Wilson’s Disease
Last updated: October 31, 2014
Synonyms: Hepatolenticular degeneration.
ICD-9 Code: 275.1
ICD-10 Code: E83.0
Definition: Wilson’s disease is an autosomal recessive genetic multisystem disorder caused by excess copper accumulation, particularly in the brain and liver. The disease is caused by mutations in the ATP7B gene; this gene encodes an enzyme affecting copper transport and incorporation into ceruloplasmin.
Demographics: This unusual multisystem disorder is transmitted in an autosomal recessive manner; it has an estimated prevalence of one in 30,000 to 50,000 with a carrier rate of 1/100 for abnormalities in the ATP7B gene. Although manifestations, particularly related to liver dysfunction, often become apparent in childhood, a number of cases are not detected until after adolescence.
Cardinal Findings: Deposition of excess copper can be observed in the cornea as the characteristic Kayser-Fleischer rings. Common presenting symptoms include those of a movement disorder (from basal ganglia deposition) as well asother neurologic (seizure, migraine) and psychiatric (depression, psychosis, anxiety) symptoms. Evidence of liver dysfunction can include jaundice, bleeding diathesis, and signs and symptoms or portal hypertension or ultimately liver failure.
Musculoskeletal manifestations seen in <50% adults (rare in children), and manifest most commonly as premature OA with a polyarthropathy involving wrists, metacarpophalangeal joints, knees, and spine. Knee effusions may be seen with associated chondromalacia patellae or chondrocalcinosis. Significant osteoporosis is present in approximately one-half of all patients. Joint abnormalities are generally not as severe as those seen in hemochromatosis. Renal tubular acidosis and cardiomyopathy can also be seen.
Diagnostic Tests: Increased copper deposition on liver biopsy is diagnostic. Low serum levels of ceruloplasmin are consistent with the diagnosis, being found in approximately 90% of patients (however, ceruloplamin can function as an acute phase reactant, and levels may increase with systemic inflammation). Urinary copper excretion can be diagnostic or supportive of the diagnosis. Analysis for genetic mutations can be performed, and a number of patients have been identified after a family member became symptomatic.
Imaging: Radiographic findings include joint space loss, marked osteophytes, subchondral cysts, and chondrocalcinosis.
Keys to Diagnosis: Suspect this diagnosis in any patient younger than 40 years old with persistent, unexplained liver abnormalities and neuropsychiatric symptoms.
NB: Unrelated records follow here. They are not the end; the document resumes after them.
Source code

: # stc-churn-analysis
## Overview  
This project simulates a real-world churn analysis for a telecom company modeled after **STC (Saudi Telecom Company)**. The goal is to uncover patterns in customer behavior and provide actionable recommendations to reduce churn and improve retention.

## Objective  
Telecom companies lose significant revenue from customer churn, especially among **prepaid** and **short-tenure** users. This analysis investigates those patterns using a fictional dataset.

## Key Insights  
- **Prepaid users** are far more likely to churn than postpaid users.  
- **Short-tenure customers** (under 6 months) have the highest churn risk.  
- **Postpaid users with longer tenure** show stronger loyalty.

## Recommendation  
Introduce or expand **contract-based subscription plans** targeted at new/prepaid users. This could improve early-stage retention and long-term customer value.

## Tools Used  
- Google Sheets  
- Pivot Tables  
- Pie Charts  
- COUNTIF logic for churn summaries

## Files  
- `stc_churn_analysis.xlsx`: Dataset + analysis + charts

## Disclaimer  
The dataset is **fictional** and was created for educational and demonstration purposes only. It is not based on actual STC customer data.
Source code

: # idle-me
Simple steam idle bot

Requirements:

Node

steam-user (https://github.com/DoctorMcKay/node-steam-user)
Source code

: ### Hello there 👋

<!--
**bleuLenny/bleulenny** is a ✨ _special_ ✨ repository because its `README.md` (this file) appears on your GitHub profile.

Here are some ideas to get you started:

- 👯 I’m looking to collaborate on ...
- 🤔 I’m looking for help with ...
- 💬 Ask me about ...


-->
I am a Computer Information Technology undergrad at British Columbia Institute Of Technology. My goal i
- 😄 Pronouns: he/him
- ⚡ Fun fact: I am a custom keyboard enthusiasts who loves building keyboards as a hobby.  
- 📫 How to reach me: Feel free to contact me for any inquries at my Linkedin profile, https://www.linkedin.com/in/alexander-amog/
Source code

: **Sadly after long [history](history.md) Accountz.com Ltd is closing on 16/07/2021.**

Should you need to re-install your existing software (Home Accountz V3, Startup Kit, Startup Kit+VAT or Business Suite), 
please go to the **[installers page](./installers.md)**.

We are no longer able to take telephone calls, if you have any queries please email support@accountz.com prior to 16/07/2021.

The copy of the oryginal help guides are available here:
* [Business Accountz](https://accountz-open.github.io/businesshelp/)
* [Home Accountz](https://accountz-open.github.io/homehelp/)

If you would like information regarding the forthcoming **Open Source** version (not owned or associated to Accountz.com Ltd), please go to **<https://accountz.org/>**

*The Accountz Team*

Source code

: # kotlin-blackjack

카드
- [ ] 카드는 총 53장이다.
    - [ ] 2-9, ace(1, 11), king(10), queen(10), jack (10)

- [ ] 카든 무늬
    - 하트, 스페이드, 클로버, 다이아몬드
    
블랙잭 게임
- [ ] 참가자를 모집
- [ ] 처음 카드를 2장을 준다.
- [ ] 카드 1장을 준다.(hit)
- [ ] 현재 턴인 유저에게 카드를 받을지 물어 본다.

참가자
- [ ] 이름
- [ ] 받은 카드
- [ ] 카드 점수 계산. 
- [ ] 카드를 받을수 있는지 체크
Therapy: The aim of treatment for Wilson’s disease is to lower copper concentrations. Dietary manipulation may be of benefit. Initial therapy often consists of chelating agents, such as penicillamine and trientine HCL. Zinc supplementation can help lower intestinal copper transport. In severe cases, liver transplantation may be required.
BIBLIOGRAPHY:
Weiss KH, Stremmel W. Clinical considerations for an effective medical therapy in Wilson's disease. Ann N Y Acad Sci. 2014;1315:81-5. doi: 10.1111/nyas.12437. PMID: 24754532
Merle U, Schaefer M, Ferenci P, Stremmel W (2007). "Clinical presentation, diagnosis and long‐term outcome of Wilson's disease: a cohort study". Gut 56 (1): 115–20. PMID 16709660.